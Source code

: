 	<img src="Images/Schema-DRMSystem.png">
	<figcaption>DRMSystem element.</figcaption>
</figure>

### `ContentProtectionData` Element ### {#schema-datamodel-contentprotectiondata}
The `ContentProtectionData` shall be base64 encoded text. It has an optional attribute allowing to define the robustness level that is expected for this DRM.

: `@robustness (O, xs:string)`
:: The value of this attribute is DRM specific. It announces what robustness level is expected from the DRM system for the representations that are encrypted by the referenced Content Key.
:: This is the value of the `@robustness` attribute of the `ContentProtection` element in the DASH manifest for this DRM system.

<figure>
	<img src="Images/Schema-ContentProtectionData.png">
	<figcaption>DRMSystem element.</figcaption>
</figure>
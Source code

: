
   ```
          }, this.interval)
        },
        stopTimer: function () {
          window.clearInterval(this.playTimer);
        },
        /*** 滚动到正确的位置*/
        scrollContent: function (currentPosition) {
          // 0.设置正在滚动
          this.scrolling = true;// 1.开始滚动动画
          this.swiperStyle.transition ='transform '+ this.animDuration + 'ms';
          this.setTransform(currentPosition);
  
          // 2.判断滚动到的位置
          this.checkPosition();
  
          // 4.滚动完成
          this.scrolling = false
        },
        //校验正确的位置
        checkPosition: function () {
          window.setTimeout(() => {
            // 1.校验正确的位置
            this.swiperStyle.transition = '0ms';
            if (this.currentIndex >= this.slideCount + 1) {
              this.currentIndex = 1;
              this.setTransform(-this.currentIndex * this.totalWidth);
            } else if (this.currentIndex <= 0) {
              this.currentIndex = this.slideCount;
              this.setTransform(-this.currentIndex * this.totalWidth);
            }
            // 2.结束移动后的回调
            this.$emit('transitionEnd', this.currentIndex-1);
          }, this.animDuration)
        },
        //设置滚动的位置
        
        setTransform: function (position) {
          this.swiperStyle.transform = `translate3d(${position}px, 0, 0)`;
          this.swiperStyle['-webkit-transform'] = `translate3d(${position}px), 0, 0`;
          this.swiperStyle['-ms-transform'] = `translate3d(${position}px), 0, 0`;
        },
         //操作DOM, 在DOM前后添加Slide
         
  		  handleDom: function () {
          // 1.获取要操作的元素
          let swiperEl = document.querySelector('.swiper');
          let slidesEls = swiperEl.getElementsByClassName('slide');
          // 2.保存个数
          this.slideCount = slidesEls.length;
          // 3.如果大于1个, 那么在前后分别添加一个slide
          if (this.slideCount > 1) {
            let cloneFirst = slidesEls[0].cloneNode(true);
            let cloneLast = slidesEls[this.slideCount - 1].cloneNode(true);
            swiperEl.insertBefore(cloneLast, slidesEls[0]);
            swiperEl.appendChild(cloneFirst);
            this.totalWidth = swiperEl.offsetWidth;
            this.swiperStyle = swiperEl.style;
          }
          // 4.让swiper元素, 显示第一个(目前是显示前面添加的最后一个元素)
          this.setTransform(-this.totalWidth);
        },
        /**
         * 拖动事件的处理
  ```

════

**What is expected**: Reproduce verbatim the range of lines that opens the records and closes with the line containing "for this DRM.". Omit everything after it.

**Your response**:
Source code

: 	<img src="Images/Schema-DRMSystem.png">
	<figcaption>DRMSystem element.</figcaption>
</figure>

### `ContentProtectionData` Element ### {#schema-datamodel-contentprotectiondata}
The `ContentProtectionData` shall be base64 encoded text. It has an optional attribute allowing to define the robustness level that is expected for this DRM.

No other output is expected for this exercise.